Urbana Campus Research Calendar (OVCRI)

View Full Calendar

IQUIST Seminar: "Robust decoding of quantum orders in NISQ devices," Jong Yeon Lee, University of California Santa Barbara

Event Type
Seminar/Symposium
Sponsor
IQUIST
Location
190 Engineering Sciences Building, 1101 W Springfield Ave, Urbana, IL 61801
Date
Feb 7, 2023   11:00 - 11:50 am  
Speaker
Jong Yeon Lee, University of California Santa Barbara
Contact
Hannah Stites
E-Mail
hstites2@illinois.edu
Phone
217-300-4072
Views
194
Originating Calendar
IQUIST Seminar Series

Robust decoding of quantum orders in NISQ devices

Abstract: Observations and applications of quantum mechanical phenomena at a macroscopic scale are among the most important goals shared between quantum information science (QIS) and condensed matter physics (CMP). In this talk, I will describe how recent dialogues between QIS and CMP resulted in a novel approach to this goal: an efficient protocol to prepare a large scale quantum many-body state with useful quantum entanglement in noisy quantum devices. This is particularly important in the noisy intermediate-scale quantum era, where decoherence poses a major challenge. The key idea is to synergistically combine multiple ingredients from CMP, QIS, and computation: the robustness of phases of matter, quantum teleportation induced by projective measurements, and computationally assisted feedback control. As a concrete example, I will present how to efficiently and robustly prepare long-range entangled states in a shallow quantum circuit in the presence of imperfections and noises. Taking further steps, I will provide a new perspective to understand the robustness of “useful” quantum entanglement against non-unitary dynamics, which will lead to a fundamental understanding of what can be verified in the NISQ platforms.

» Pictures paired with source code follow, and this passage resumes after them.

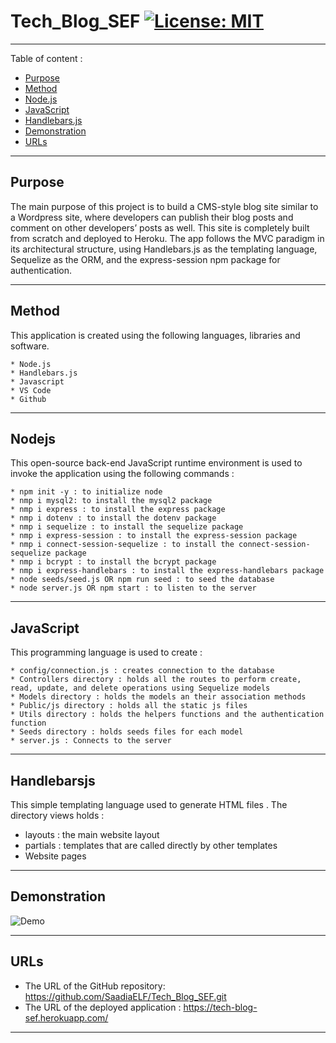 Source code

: # Tech_Blog_SEF [![License: MIT](https://img.shields.io/badge/License-MIT-yellow.svg)](https://opensource.org/licenses/MIT)
-----------------------------------------------------------------------------------------------------------------------
Table of content :

* [Purpose](#Purpose)
* [Method](#Method)
* [Node.js](#Nodejs)
* [JavaScript](#JavaScript) 
* [Handlebars.js](#Handlebarsjs) 
* [Demonstration](#Demonstration)
* [URLs](#URLs) 

-----------------------------------------------------------------------------------------------------------------------

## Purpose

The main purpose of this project is to build a CMS-style blog site similar to a Wordpress site, where developers can publish their blog posts and comment on other developers’ posts as well. This site is completely built from scratch and deployed to Heroku. The app follows the MVC paradigm in its architectural structure, using Handlebars.js as the templating language, Sequelize as the ORM, and the express-session npm package for authentication.  

-----------------------------------------------------------------------------------------------------------------------

## Method

This application is created using the following languages, libraries and software.

    * Node.js
    * Handlebars.js
    * Javascript 
    * VS Code
    * Github
   
-----------------------------------------------------------------------------------------------------------------------

## Nodejs
    
This open-source back-end JavaScript runtime environment is used to invoke the application using the following commands :

    * npm init -y : to initialize node
    * nmp i mysql2: to install the mysql2 package
    * nmp i express : to install the express package
    * nmp i dotenv : to install the dotenv package
    * nmp i sequelize : to install the sequelize package
    * nmp i express-session : to install the express-session package
    * nmp i connect-session-sequelize : to install the connect-session-sequelize package
    * nmp i bcrypt : to install the bcrypt package
    * nmp i express-handlebars : to install the express-handlebars package
    * node seeds/seed.js OR npm run seed : to seed the database 
    * node server.js OR npm start : to listen to the server

-----------------------------------------------------------------------------------------------------------------------

## JavaScript 

This programming language is used to create :

    * config/connection.js : creates connection to the database
    * Controllers directory : holds all the routes to perform create, read, update, and delete operations using Sequelize models
    * Models directory : holds the models an their association methods 
    * Public/js directory : holds all the static js files
    * Utils directory : holds the helpers functions and the authentication function
    * Seeds directory : holds seeds files for each model
    * server.js : Connects to the server
-----------------------------------------------------------------------------------------------------------------------

## Handlebarsjs

This simple templating language used to generate HTML files . The directory views holds :

* layouts : the main website layout
* partials : templates that are called directly by other templates
* Website pages

-----------------------------------------------------------------------------------------------------------------------

## Demonstration

![Demo](./assets/demo.gif)

-----------------------------------------------------------------------------------------------------------------------

## URLs

* The URL of the GitHub repository: https://github.com/SaadiaELF/Tech_Blog_SEF.git
* The URL of the deployed application : https://tech-blog-sef.herokuapp.com/

-----------------------------------------------------------------------------------------------------------------------
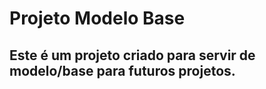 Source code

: # Projeto Modelo Base

## Este é um projeto criado para servir de modelo/base para futuros projetos.
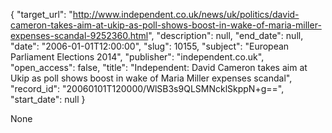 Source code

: {
  "target_url": "http://www.independent.co.uk/news/uk/politics/david-cameron-takes-aim-at-ukip-as-poll-shows-boost-in-wake-of-maria-miller-expenses-scandal-9252360.html", 
  "description": null, 
  "end_date": null, 
  "date": "2006-01-01T12:00:00", 
  "slug": 10155, 
  "subject": "European Parliament Elections 2014", 
  "publisher": "independent.co.uk", 
  "open_access": false, 
  "title": "Independent:  David Cameron takes aim at Ukip as poll shows boost in wake of Maria Miller expenses scandal", 
  "record_id": "20060101T120000/WlSB3s9QLSMNcklSkppN+g==", 
  "start_date": null
}

None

 Bio: Jong Yeon Lee is a Moore postdoctoral fellow at the Kavli Institute for Theoretical Physics in Santa Barbara. His research interests span a wide range of topics from quantum many-body physics and quantum information science, with a focus on implementing and utilizing macroscopic quantum mechanical phenomena in experimental platforms. He earned his undergraduate degrees in Physics and Mathematics from the California Institute of Technology, where he received the Richard P. Feynman Prize. He completed his Ph.D. under the guidance of Professor Ashvin Vishwanath at Harvard University and was recently honored with the 2022 Outstanding Young Researcher Award from the Association of Korean Physicists in America.